Any advice for how to deal with the CDK call argument count tests? My changes conflict with any changes in main, and the argument counts in main change quite often.

@@ -0,0 +1,20 @@
---
name: Demo
Copy link
Contributor

Choose a reason for hiding this comment

The reason will be displayed to describe this comment to others. Learn more.

Can you use DemoCwl or similar so that the deployed artifacts have naming that is easier to follow in testing?

Copy link
Contributor Author

Choose a reason for hiding this comment

The reason will be displayed to describe this comment to others. Learn more.

I will change this to be unique.

jobQueueArn: string;
// This is actually a pattern that matches all ARNs for potentially relevant
// definitions, since Toil makes its own definitions.
toilJobArn: string;
Copy link
Contributor

Choose a reason for hiding this comment

The reason will be displayed to describe this comment to others. Learn more.

toilJobDefinitionArnPattern would be a more meaningful name

Copy link
Contributor Author

Choose a reason for hiding this comment

The reason will be displayed to describe this comment to others. Learn more.

I will rename this.

Copy link
Contributor Author

Choose a reason for hiding this comment

The reason will be displayed to describe this comment to others. Learn more.

However, a similar change may want to be made to cromwellJobArn, which is also a pattern for engine-managed job definitions:

const cromwellJobArn = Arn.format(
{
account: Aws.ACCOUNT_ID,
region: Aws.REGION,
partition: Aws.PARTITION,
resource: "job-definition/*",
service: "batch",
},
scope as Stack
);
. I don't think that would make sense to do in this PR.

new PolicyStatement({
effect: Effect.ALLOW,
actions: ["batch:DescribeJobDefinitions", "batch:ListJobs", "batch:DescribeJobs", "batch:DescribeJobQueues", "batch:DescribeComputeEnvironments"],
resources: ["*"],
Copy link
Contributor

Choose a reason for hiding this comment

The reason will be displayed to describe this comment to others. Learn more.

I think some of these can have a more limited scope. For example, you know the job queue so possibly batch:DescribeJobQueues can be limited to that arn. You may also be able to limit batch:DescribeJobDefinitions to the toilJobDeinitionArnPattern. You may have to split the policies to do this but in general the number of actions with resources: ["*"] should be as small as possible

Copy link
Contributor Author

Choose a reason for hiding this comment

The reason will be displayed to describe this comment to others. Learn more.

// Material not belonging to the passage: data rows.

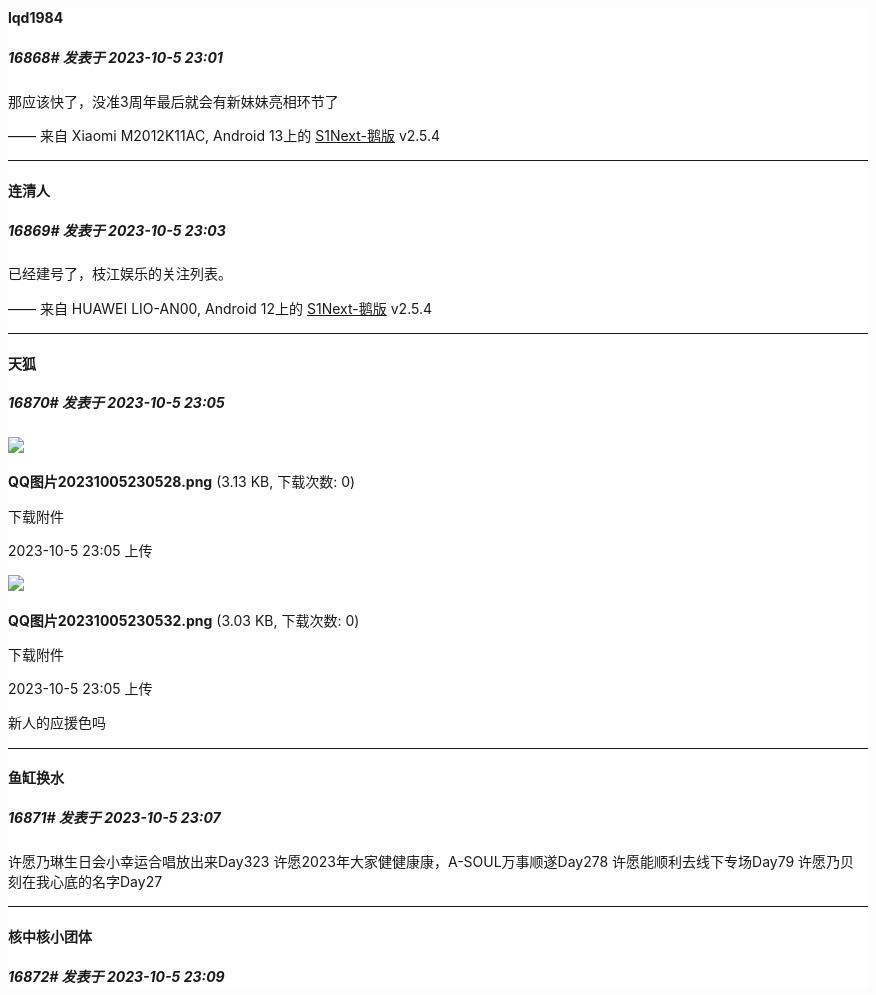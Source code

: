 ####  lqd1984  
##### 16868#       发表于 2023-10-5 23:01

那应该快了，没准3周年最后就会有新妹妹亮相环节了

—— 来自 Xiaomi M2012K11AC, Android 13上的 [S1Next-鹅版](https://github.com/ykrank/S1-Next/releases) v2.5.4


*****

####  连清人  
##### 16869#       发表于 2023-10-5 23:03

已经建号了，枝江娱乐的关注列表。

—— 来自 HUAWEI LIO-AN00, Android 12上的 [S1Next-鹅版](https://github.com/ykrank/S1-Next/releases) v2.5.4

*****

####  天狐  
##### 16870#       发表于 2023-10-5 23:05

<img src="https://img.saraba1st.com/forum/202310/05/230542ejynmbeangne9elw.png" referrerpolicy="no-referrer">

<strong>QQ图片20231005230528.png</strong> (3.13 KB, 下载次数: 0)

下载附件

2023-10-5 23:05 上传

<img src="https://img.saraba1st.com/forum/202310/05/230542aggr6oa8na8eird5.png" referrerpolicy="no-referrer">

<strong>QQ图片20231005230532.png</strong> (3.03 KB, 下载次数: 0)

下载附件

2023-10-5 23:05 上传

新人的应援色吗

*****

####  鱼缸换水  
##### 16871#       发表于 2023-10-5 23:07

许愿乃琳生日会小幸运合唱放出来Day323
许愿2023年大家健健康康，A-SOUL万事顺遂Day278
许愿能顺利去线下专场Day79
许愿乃贝刻在我心底的名字Day27

*****

####  核中核小团体  
##### 16872#       发表于 2023-10-5 23:09
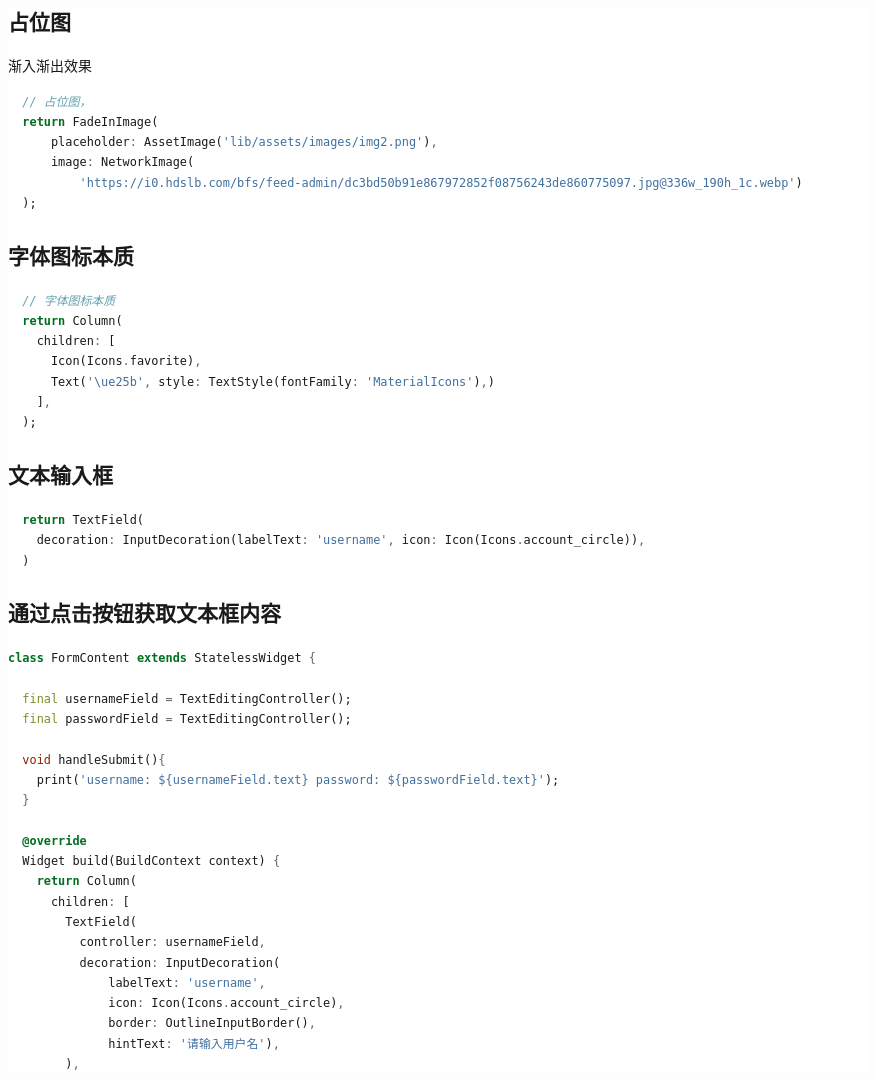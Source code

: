 


## 占位图

渐入渐出效果

```Dart
  // 占位图，
  return FadeInImage(
      placeholder: AssetImage('lib/assets/images/img2.png'),
      image: NetworkImage(
          'https://i0.hdslb.com/bfs/feed-admin/dc3bd50b91e867972852f08756243de860775097.jpg@336w_190h_1c.webp')
  );
```




## 字体图标本质

```Dart
  // 字体图标本质
  return Column(
    children: [
      Icon(Icons.favorite),
      Text('\ue25b', style: TextStyle(fontFamily: 'MaterialIcons'),)
    ],
  );
```




## 文本输入框

```Dart
  return TextField(
    decoration: InputDecoration(labelText: 'username', icon: Icon(Icons.account_circle)),
  )
```




## 通过点击按钮获取文本框内容

```Dart
class FormContent extends StatelessWidget {

  final usernameField = TextEditingController();
  final passwordField = TextEditingController();

  void handleSubmit(){
    print('username: ${usernameField.text} password: ${passwordField.text}');
  }

  @override
  Widget build(BuildContext context) {
    return Column(
      children: [
        TextField(
          controller: usernameField,
          decoration: InputDecoration(
              labelText: 'username',
              icon: Icon(Icons.account_circle),
              border: OutlineInputBorder(),
              hintText: '请输入用户名'),
        ),
```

This is just a copy-paste of the policy that Cromwell is using:

new PolicyStatement({
effect: Effect.ALLOW,
actions: ["batch:DescribeJobDefinitions", "batch:ListJobs", "batch:DescribeJobs", "batch:DescribeJobQueues", "batch:DescribeComputeEnvironments"],
resources: ["*"],
}),

Testing any change here is going to take something like an hour of turnaround time to tear down and redeploy the stack, so I'm very reluctant to undertake myself the project of determining what the minimum permission set to use Batch actually is.

I think instead of copy-pasting the code, I will try and base this off the Cromwell policy more directly, so that when the Cromwell permission set gets tightened, Toil will also be fixed.

new PolicyStatement({
effect: Effect.ALLOW,
actions: ["sdb:*"],
resources: ["*"],
Copy link
Contributor

Choose a reason for hiding this comment

The reason will be displayed to describe this comment to others. Learn more.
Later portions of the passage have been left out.